“The Tuberculosis Vaccine: A Possible Solution to Eradicate the Most Devastating Scourge in History, says Carlos Martin”

We have never sought economic benefit. The condition of the University of Zaragoza and the Galician company Biofabri is that the MTBVAC be universal, affordable and easy to distribute to the whole world. It will be a historical milestone that can eradicate a disease that is the worst scourge in history, the one that has caused the most deaths. More than a billion are estimated.

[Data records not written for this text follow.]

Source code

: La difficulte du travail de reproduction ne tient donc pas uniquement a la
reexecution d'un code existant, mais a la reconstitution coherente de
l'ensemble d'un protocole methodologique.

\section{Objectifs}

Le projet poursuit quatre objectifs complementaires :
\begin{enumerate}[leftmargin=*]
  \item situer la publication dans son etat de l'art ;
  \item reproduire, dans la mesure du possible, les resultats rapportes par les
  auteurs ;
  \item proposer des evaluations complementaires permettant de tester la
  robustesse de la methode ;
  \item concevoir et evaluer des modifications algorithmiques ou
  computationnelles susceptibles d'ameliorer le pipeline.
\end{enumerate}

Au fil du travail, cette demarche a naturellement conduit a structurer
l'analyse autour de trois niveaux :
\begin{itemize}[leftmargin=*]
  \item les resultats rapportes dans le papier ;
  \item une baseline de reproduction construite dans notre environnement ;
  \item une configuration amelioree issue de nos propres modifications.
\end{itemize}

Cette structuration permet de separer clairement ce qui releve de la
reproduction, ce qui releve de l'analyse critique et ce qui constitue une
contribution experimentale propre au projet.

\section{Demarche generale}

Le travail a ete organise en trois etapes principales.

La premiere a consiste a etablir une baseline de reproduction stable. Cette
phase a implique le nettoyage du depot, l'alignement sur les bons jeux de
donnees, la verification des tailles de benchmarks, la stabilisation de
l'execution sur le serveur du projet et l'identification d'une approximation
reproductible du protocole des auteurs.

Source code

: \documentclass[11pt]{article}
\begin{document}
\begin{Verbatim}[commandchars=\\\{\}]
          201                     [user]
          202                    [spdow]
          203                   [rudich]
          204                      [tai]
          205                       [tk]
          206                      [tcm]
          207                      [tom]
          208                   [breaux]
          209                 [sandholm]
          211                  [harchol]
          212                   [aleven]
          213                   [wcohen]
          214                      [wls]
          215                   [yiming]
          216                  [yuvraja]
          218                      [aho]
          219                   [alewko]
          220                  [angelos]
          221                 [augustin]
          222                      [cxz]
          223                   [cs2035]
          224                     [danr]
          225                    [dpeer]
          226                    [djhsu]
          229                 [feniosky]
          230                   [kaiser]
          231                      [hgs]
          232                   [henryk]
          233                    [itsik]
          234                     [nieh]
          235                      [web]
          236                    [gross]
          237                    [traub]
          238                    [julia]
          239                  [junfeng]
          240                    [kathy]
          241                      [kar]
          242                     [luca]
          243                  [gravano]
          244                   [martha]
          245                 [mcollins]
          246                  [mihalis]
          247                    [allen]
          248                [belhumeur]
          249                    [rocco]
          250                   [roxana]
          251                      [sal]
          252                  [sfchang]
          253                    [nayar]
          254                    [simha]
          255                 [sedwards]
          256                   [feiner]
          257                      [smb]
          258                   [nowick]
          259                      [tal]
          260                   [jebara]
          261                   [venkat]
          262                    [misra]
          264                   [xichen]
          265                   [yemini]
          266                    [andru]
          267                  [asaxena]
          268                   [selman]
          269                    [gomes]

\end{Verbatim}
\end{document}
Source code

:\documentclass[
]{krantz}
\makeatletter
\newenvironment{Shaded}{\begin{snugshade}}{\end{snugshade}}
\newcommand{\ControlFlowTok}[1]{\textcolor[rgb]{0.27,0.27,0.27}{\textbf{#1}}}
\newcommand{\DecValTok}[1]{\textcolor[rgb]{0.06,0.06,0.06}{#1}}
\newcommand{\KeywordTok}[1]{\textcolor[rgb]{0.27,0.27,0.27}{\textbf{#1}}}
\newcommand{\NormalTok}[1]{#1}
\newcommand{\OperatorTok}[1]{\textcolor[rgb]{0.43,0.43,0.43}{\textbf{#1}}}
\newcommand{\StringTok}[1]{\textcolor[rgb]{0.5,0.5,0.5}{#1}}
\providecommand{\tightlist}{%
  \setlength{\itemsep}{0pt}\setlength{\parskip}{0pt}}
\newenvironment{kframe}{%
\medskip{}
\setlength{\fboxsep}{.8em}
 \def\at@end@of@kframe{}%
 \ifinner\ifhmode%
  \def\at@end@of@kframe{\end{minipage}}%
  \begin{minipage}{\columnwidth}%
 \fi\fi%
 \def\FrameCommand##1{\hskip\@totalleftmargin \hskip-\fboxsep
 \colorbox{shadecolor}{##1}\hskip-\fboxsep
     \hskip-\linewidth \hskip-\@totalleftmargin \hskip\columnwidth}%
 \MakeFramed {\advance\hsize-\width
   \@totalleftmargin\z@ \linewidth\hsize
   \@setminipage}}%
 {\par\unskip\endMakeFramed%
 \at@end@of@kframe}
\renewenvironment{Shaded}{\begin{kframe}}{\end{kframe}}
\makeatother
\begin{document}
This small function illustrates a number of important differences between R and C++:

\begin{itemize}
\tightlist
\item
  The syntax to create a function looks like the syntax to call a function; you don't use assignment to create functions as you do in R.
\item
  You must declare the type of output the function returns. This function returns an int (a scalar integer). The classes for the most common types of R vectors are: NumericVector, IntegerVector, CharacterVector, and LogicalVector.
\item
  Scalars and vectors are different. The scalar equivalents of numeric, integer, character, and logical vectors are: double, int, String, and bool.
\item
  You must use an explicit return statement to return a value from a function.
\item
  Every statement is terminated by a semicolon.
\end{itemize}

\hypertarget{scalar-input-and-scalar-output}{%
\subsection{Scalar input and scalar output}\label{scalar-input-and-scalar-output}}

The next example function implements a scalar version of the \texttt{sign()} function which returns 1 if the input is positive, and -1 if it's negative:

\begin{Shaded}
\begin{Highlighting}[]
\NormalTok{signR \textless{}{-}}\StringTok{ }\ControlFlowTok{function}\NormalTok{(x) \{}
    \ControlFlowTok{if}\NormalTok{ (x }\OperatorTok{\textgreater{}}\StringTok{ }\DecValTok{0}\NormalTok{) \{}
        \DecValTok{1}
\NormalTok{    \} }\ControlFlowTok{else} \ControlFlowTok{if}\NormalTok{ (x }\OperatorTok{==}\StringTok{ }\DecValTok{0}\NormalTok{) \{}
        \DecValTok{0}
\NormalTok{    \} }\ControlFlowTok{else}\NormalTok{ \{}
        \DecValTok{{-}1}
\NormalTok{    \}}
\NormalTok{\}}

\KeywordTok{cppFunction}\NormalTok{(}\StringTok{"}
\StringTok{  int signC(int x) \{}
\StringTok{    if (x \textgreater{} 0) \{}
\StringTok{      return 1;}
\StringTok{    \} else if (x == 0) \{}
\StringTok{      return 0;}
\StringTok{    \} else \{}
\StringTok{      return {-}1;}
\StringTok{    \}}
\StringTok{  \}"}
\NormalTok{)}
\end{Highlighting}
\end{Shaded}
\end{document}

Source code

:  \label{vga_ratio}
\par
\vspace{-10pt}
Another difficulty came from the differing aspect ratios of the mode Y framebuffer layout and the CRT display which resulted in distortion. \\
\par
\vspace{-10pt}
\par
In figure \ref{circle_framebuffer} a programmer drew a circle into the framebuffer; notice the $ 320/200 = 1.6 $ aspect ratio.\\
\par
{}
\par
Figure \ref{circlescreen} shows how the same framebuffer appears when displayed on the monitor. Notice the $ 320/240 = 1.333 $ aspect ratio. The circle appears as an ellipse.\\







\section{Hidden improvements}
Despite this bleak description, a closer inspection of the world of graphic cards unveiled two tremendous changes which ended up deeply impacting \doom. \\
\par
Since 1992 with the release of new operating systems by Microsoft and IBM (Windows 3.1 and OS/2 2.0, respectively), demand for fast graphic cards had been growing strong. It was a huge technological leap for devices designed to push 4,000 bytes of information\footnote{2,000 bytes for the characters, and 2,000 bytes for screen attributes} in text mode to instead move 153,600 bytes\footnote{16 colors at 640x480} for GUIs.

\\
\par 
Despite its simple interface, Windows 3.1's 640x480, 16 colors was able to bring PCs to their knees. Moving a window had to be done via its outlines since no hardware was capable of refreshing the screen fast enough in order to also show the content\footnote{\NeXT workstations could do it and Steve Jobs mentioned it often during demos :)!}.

One hundred percent Spanish vaccine.

It is a Spanish university that has built it and the industrial and clinical development is carried out with the help of another Spanish company. If we now obtain Spanish financing, apart from the European one, it will be a vaccine built, produced and developed throughout the process with Spanish funds.

And you are the leader.

The dad (hehehehe). We started working in 1987, when I arrived at the Pasteur Institute in Paris. Then I returned to Zaragoza in 1992 and we began to work on multiresistant tuberculosis. From there we described the virulence genes and built a human-derived vaccine strain.

What phase is it in?

At the end of last year we started phase 3 of efficacy in babies, which is the last step, in several centers in South Africa, Madagascar and Senegal. Phase 1 was from 2012 to 2015 in Switzerland, with volunteers between 18 and 45 years old. And from 2015 it was tested in South Africa, in adults and newborns. Phase 2 was in South Africa, Madagascar and Senegal, also with a European project, and from there the efficacy dose was selected, which is the one being used in phase 3, which is the last.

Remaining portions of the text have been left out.